>>>>

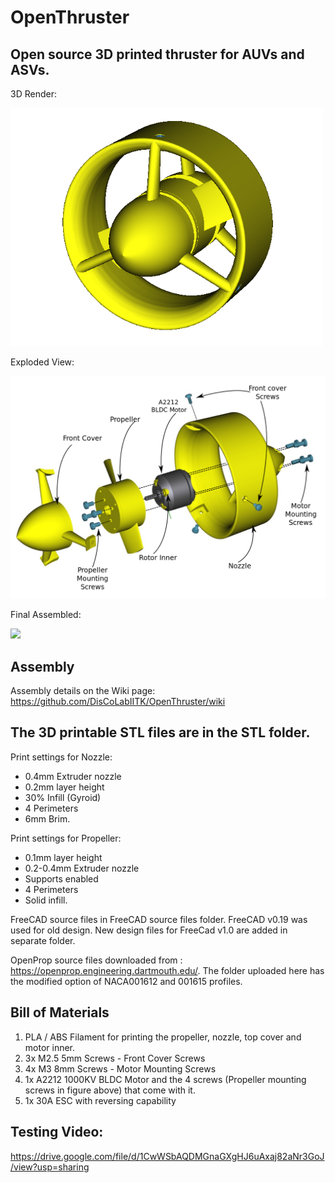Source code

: # OpenThruster
Open source 3D printed thruster for AUVs and ASVs.
---------------------------------------------------------------------------------------------------
3D Render:

<img src="https://github.com/DisCoLabIITK/OpenThruster/blob/main/Images/3D_Render.png" width="500">

Exploded View:

<img src="https://github.com/DisCoLabIITK/OpenThruster/blob/main/Images/Exploded.png" width="800">

Final Assembled:

<img src="https://github.com/DisCoLabIITK/OpenThruster/blob/main/Images/thruster.png" width="400">

Assembly
--------------------------------------------------------------------------------------------------
Assembly details on the Wiki page: https://github.com/DisCoLabIITK/OpenThruster/wiki

The 3D printable STL files are in the STL folder.
--------------------------------------------------------------------------------------------------
Print settings for Nozzle:
* 0.4mm Extruder nozzle
* 0.2mm layer height
* 30% Infill (Gyroid)
* 4 Perimeters
* 6mm Brim.

Print settings for Propeller: 
* 0.1mm layer height
* 0.2-0.4mm Extruder nozzle
* Supports enabled
* 4 Perimeters
* Solid infill.

FreeCAD source files in FreeCAD source files folder. FreeCAD v0.19 was used for old design. New design files for FreeCad v1.0 are added in separate folder.

OpenProp source files downloaded from : https://openprop.engineering.dartmouth.edu/. The folder uploaded here has the modified option of NACA001612 and 001615 profiles.

Bill of Materials
--------------------------------------------------------------------------------------------------
1. PLA / ABS Filament for printing the propeller, nozzle, top cover and motor inner.
2. 3x M2.5 5mm Screws - Front Cover Screws
3. 4x M3 8mm Screws - Motor Mounting Screws
4. 1x A2212 1000KV BLDC Motor and the 4 screws (Propeller mounting screws in figure above) that come with it.
5. 1x 30A ESC with reversing capability


Testing Video: 
--------------------------------------------------------------------------------------------------
https://drive.google.com/file/d/1CwWSbAQDMGnaGXgHJ6uAxaj82aNr3GoJ/view?usp=sharing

<<<<

Task goal: Return, from the material above, every line with the word "folder".

Response area:
The 3D printable STL files are in the STL folder.
FreeCAD source files in FreeCAD source files folder. FreeCAD v0.19 was used for old design. New design files for FreeCad v1.0 are added in separate folder.
OpenProp source files downloaded from : https://openprop.engineering.dartmouth.edu/. The folder uploaded here has the modified option of NACA001612 and 001615 profiles.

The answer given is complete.